Ainsi il existait au Brésil une voix si puissante, terrifiante de beauté, à la fois universelle et ancrée jusqu’au sang dans ses terres brésiliennes, et dans la langue portugaise. Ancré dans la chair profonde de sa patrie, mais pour lui « sa patrie est la vie », Lêdo Ivo est à la fois enfant du monde et enfant de ses racines indiennes qu’il revendique. Maceió, sa ville natale, est la marée de sa vie, toujours venant battre contre lui, vibrante dans l’incertitude du ciel et de l’eau.
La « terre-mère » est présente, mais aussi l’océan presque natal. On entend dans sa poésie le cri des navires gémissants, le chant des oiseaux, les bruits de la ville, le bouillonnement des choses, les pluies comme des présages, la pourriture inéluctable du monde.

Il passe dans ses recueils toute la nostalgie des forêts, l’éclatement du vert des feuilles, la pression de la houle, l’odeur et les parfums de la lune.
Profusions de forces vives et débordantes, lianes des mots, tout cela est la glaise de ses paroles. Si l’imagination le porte, une passion du réel le guide. Il sait la vie dramatique, mais il la chante avec amour pour prendre possession de cette terre et apaiser les cœurs déchirés des hommes, dont il veut prendre la mesure et la grandeur. Avec l’arc de ses mots, l’armure de ses livres, il avance vers nous. Parée de magie verbale, de rites anciens, de formules ancestrales, des amulettes des images sa poésie nous envoûte.

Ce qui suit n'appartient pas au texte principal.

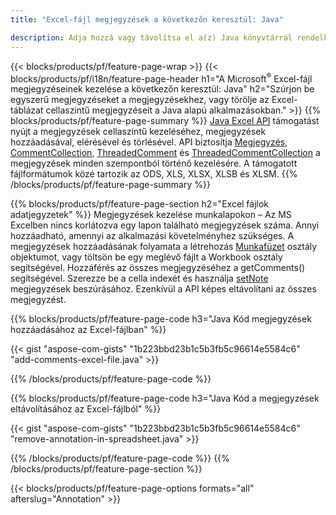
 ```yaml
---
title: "Excel-fájl megjegyzések a következőn keresztül: Java"

description: Adja hozzá vagy távolítsa el a(z) Java könyvtárral rendelkező Excel és OpenOffice táblázatok adatfeljegyzéseit.
---
```

{{< blocks/products/pf/feature-page-wrap >}}
{{< blocks/products/pf/i18n/feature-page-header h1="A Microsoft<sup>&reg;</sup> Excel-fájl megjegyzéseinek kezelése a következőn keresztül: Java" h2="Szúrjon be egyszerű megjegyzéseket a megjegyzésekhez, vagy törölje az Excel-táblázat cellaszintű megjegyzéseit a Java alapú alkalmazásokban." >}}
{{% blocks/products/pf/feature-page-summary %}}
[Java Excel API](/cells/java/) támogatást nyújt a megjegyzések cellaszintű kezeléséhez, megjegyzések hozzáadásával, elérésével és törlésével. API biztosítja [Megjegyzés](https://reference.aspose.com/cells/java/com.aspose.cells/Comment), [CommentCollection](https://reference.aspose.com/cells/java/com.aspose.cells/CommentCollection), [ThreadedComment](https://reference.aspose.com/cells/java/com.aspose.cells/ThreadedComment) és [ThreadedCommentCollection](https://reference.aspose.com/cells/java/com.aspose.cells/ThreadedCommentCollection) a megjegyzések minden szempontból történő kezelésére.
A támogatott fájlformátumok közé tartozik az ODS, XLS, XLSX, XLSB és XLSM.
{{% /blocks/products/pf/feature-page-summary %}}

{{% blocks/products/pf/feature-page-section h2="Excel fájlok adatjegyzetek" %}}
Megjegyzések kezelése munkalapokon – Az MS Excelben nincs korlátozva egy lapon található megjegyzések száma. Annyi hozzáadható, amennyi az alkalmazási követelményhez szükséges. A megjegyzések hozzáadásának folyamata a létrehozás [Munkafüzet](https://reference.aspose.com/cells/java/com.aspose.cells/Workbook) osztály objektumot, vagy töltsön be egy meglévő fájlt a Workbook osztály segítségével. Hozzáférés az összes megjegyzéséhez a getComments() segítségével. Szerezze be a cella indexét és használja [setNote](https://reference.aspose.com/cells/java/com.aspose.cells/comment#Note) megjegyzések beszúrásához. Ezenkívül a API képes eltávolítani az összes megjegyzést. 

{{% blocks/products/pf/feature-page-code h3="Java Kód megjegyzések hozzáadásához az Excel-fájlban" %}}

{{< gist "aspose-com-gists" "1b223bbd23b1c5b3fb5c96614e5584c6" "add-comments-excel-file.java" >}}

{{% /blocks/products/pf/feature-page-code %}}

{{% blocks/products/pf/feature-page-code h3="Java Kód a megjegyzések eltávolításához az Excel-fájlból" %}}

{{< gist "aspose-com-gists" "1b223bbd23b1c5b3fb5c96614e5584c6" "remove-annotation-in-spreadsheet.java" >}}

{{% /blocks/products/pf/feature-page-code %}}
{{% /blocks/products/pf/feature-page-section %}}

{{< blocks/products/pf/feature-page-options formats="all" afterslug="Annotation" >}}
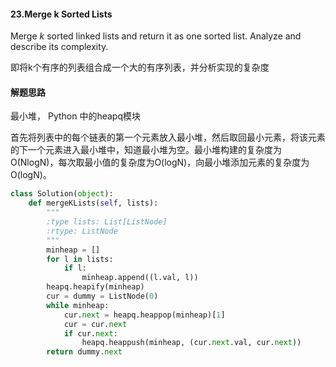 #### 23.Merge k Sorted Lists

Merge *k* sorted linked lists and return it as one sorted list. Analyze and describe its complexity.

即将k个有序的列表组合成一个大的有序列表，并分析实现的复杂度

#### 解题思路

最小堆， Python 中的heapq模块

首先将列表中的每个链表的第一个元素放入最小堆，然后取回最小元素，将该元素的下一个元素进入最小堆中，知道最小堆为空。最小堆构建的复杂度为O(NlogN)，每次取最小值的复杂度为O(logN)，向最小堆添加元素的复杂度为O(logN)。

```python
class Solution(object):
    def mergeKLists(self, lists):
        """
        :type lists: List[ListNode]
        :rtype: ListNode
        """
        minheap = []
        for l in lists:
            if l:
                minheap.append((l.val, l))
        heapq.heapify(minheap)
        cur = dummy = ListNode(0)
        while minheap:
            cur.next = heapq.heappop(minheap)[1]
            cur = cur.next
            if cur.next:
                heapq.heappush(minheap, (cur.next.val, cur.next))
        return dummy.next
```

Ainsi tous les passages du vent sur les forêts des paroles et les rides de la terre il les connaît et il les chante. Maceió, sa ville natale entre terre et eau palpite dans ses vers, au milieu des cales de navire, des navires échoués qui abîment la mer, de la marée de la vie. Car Lêdo Ivo est le chantre de la marée de la vie. Cette vie qui est comme vagues incessantes, inépuisables comme ses paroles. Il nous parle d’un monde violent mais où le poète peut tisser des territoires libérés et des espaces fraternels. Sa poésie est une poésie main dans la main, celle d’un frère oublié mais prodigue.
Ici une louange à ce « poète-fleuve », prolifique, débordant, au souffle amazonien, sera humblement tissée.
Contre le naufrage de la mémoire, il y a la mémoire de Lêdo Ivo, l’homme à la haute voix.

Torrentielle est sa poésie, pluie bienfaisante dans la moiteur de nos jours.

Parfois incantatoires, ses mots sont notre canopée.

Une vie comme le fleuve Amazone

Brassant comme un immense fleuve sa vie et son œuvre considérable, Lêdo Ivo est à la fois, et tout à la fois, poète, romancier, essayiste, surtout journaliste d’ailleurs. Il est l’une des grandes voix du Brésil, et le phare de la littérature moderne de ce pays, dont la prestigieuse génération dite «des années 45» fut le renouveau. Il en est la figure emblématique.
Lêdo Ivo est né le 18 février 1924 à Maceió, ville brésilienne, capitale de l’État de l’Alagoas. Mais Maceió est surtout un port sur la côte atlantique. La présence de l’océan, des bateaux, du vent sur la mer, va parcourir et sa vie et son œuvre.
Il a fait ses études primaires et secondaires dans sa ville natale, à l’American School Baptist College. Il apprend dès son jeune âge le latin, l’anglais, le français, ce qui lui permet « d’avoir un ballast culturel pour affronter le grand large. »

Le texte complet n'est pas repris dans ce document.